__Supplied material__:
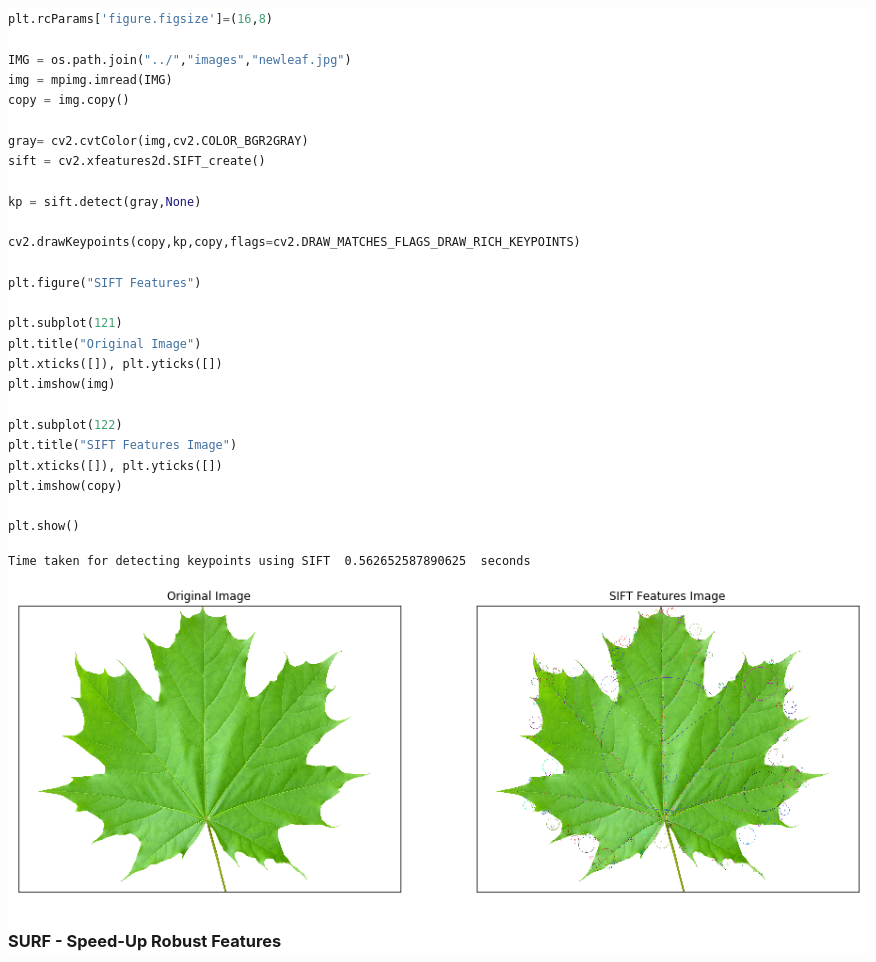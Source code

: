 
```python
plt.rcParams['figure.figsize']=(16,8)

IMG = os.path.join("../","images","newleaf.jpg")
img = mpimg.imread(IMG)
copy = img.copy()

gray= cv2.cvtColor(img,cv2.COLOR_BGR2GRAY)
sift = cv2.xfeatures2d.SIFT_create()

kp = sift.detect(gray,None)

cv2.drawKeypoints(copy,kp,copy,flags=cv2.DRAW_MATCHES_FLAGS_DRAW_RICH_KEYPOINTS)

plt.figure("SIFT Features")

plt.subplot(121)
plt.title("Original Image")
plt.xticks([]), plt.yticks([])
plt.imshow(img)

plt.subplot(122)
plt.title("SIFT Features Image")
plt.xticks([]), plt.yticks([])
plt.imshow(copy)

plt.show()
```

    Time taken for detecting keypoints using SIFT  0.562652587890625  seconds



![png](https://raw.githubusercontent.com/karenyyy/data_science/master/opencv/images/harris/output_11_1.png)


### SURF - Speed-Up Robust Features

__Your instructions__: The records above, minus their pictures, are to be returned verbatim.

__Answer space__:
Source code

: 
```python
plt.rcParams['figure.figsize']=(16,8)

IMG = os.path.join("../","images","newleaf.jpg")
img = mpimg.imread(IMG)
copy = img.copy()

gray= cv2.cvtColor(img,cv2.COLOR_BGR2GRAY)
sift = cv2.xfeatures2d.SIFT_create()

kp = sift.detect(gray,None)

cv2.drawKeypoints(copy,kp,copy,flags=cv2.DRAW_MATCHES_FLAGS_DRAW_RICH_KEYPOINTS)

plt.figure("SIFT Features")

plt.subplot(121)
plt.title("Original Image")
plt.xticks([]), plt.yticks([])
plt.imshow(img)

plt.subplot(122)
plt.title("SIFT Features Image")
plt.xticks([]), plt.yticks([])
plt.imshow(copy)

plt.show()
```

    Time taken for detecting keypoints using SIFT  0.562652587890625  seconds



![png](https://raw.githubusercontent.com/karenyyy/data_science/master/opencv/images/harris/output_11_1.png)


### SURF - Speed-Up Robust Features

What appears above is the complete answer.